[Start of Attachment]
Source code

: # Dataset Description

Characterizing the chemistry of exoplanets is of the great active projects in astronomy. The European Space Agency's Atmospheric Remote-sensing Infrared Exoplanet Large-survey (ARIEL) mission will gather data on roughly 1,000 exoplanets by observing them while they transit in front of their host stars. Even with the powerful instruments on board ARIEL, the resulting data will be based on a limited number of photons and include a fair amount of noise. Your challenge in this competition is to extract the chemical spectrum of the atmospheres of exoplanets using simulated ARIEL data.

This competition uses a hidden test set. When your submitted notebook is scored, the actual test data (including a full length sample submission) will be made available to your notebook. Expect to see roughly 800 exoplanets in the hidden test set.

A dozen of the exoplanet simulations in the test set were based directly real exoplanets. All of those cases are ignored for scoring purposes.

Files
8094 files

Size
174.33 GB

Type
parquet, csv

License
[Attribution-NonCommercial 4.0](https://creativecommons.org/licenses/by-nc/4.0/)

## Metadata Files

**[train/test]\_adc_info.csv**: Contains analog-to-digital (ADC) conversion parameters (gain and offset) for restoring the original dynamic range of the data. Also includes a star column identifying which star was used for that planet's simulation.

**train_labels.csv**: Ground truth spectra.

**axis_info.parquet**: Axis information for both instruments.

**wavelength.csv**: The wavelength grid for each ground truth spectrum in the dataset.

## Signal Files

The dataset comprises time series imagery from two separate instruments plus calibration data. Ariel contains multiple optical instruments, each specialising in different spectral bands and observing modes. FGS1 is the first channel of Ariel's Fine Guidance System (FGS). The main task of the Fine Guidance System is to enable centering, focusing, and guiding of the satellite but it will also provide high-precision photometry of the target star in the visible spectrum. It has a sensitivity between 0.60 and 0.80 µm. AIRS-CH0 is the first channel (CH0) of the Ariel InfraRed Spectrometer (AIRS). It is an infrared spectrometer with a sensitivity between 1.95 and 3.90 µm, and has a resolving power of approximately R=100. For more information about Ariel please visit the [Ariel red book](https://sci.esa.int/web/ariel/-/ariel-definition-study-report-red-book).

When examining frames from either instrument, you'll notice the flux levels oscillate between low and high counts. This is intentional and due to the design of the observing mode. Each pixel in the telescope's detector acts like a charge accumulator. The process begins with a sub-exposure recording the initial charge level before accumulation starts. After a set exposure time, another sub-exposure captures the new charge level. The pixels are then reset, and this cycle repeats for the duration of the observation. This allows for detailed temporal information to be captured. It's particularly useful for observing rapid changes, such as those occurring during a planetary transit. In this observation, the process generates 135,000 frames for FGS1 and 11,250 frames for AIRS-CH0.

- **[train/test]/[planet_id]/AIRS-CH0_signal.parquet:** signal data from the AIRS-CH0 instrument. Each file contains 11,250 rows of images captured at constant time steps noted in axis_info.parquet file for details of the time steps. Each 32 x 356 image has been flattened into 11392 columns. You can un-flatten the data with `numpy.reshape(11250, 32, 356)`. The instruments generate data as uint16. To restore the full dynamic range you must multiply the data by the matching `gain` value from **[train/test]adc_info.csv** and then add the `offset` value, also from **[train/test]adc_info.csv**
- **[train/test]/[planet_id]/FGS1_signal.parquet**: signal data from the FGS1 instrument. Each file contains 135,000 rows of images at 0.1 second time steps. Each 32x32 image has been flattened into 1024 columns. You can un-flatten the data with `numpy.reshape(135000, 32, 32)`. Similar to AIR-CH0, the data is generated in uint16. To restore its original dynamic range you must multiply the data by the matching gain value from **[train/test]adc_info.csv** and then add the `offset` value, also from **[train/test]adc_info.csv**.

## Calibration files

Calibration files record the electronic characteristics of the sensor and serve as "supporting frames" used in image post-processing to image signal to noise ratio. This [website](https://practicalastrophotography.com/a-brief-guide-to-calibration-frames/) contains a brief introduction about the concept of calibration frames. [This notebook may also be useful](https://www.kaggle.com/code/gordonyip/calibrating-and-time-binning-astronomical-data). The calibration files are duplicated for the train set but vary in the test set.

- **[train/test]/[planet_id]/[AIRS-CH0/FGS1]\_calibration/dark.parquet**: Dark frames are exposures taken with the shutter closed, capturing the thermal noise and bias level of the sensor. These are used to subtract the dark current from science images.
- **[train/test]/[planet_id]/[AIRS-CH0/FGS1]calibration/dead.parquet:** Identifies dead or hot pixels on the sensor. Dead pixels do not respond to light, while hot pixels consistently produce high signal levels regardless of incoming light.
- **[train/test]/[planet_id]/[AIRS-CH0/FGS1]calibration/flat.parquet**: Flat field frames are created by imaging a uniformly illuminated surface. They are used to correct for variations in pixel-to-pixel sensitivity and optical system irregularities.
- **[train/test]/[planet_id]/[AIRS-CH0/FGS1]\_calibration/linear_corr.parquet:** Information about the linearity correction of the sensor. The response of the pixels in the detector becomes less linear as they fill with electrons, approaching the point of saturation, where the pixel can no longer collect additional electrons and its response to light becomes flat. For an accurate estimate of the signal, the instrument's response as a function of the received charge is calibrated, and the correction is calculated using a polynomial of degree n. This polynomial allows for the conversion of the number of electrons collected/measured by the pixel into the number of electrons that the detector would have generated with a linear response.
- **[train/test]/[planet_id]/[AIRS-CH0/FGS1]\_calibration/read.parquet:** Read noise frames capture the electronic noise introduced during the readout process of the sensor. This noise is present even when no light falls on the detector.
[End of Attachment]
Given the records above, return exactly the lines starting at the line containing "- **[train/test]/[planet_id]/FGS1_signal.parquet**: signal" and ending at the line containing "from science images.", including both.

** ANSWER SPACE **
- **[train/test]/[planet_id]/FGS1_signal.parquet**: signal data from the FGS1 instrument. Each file contains 135,000 rows of images at 0.1 second time steps. Each 32x32 image has been flattened into 1024 columns. You can un-flatten the data with `numpy.reshape(135000, 32, 32)`. Similar to AIR-CH0, the data is generated in uint16. To restore its original dynamic range you must multiply the data by the matching gain value from **[train/test]adc_info.csv** and then add the `offset` value, also from **[train/test]adc_info.csv**.

## Calibration files

Calibration files record the electronic characteristics of the sensor and serve as "supporting frames" used in image post-processing to image signal to noise ratio. This [website](https://practicalastrophotography.com/a-brief-guide-to-calibration-frames/) contains a brief introduction about the concept of calibration frames. [This notebook may also be useful](https://www.kaggle.com/code/gordonyip/calibrating-and-time-binning-astronomical-data). The calibration files are duplicated for the train set but vary in the test set.

- **[train/test]/[planet_id]/[AIRS-CH0/FGS1]\_calibration/dark.parquet**: Dark frames are exposures taken with the shutter closed, capturing the thermal noise and bias level of the sensor. These are used to subtract the dark current from science images.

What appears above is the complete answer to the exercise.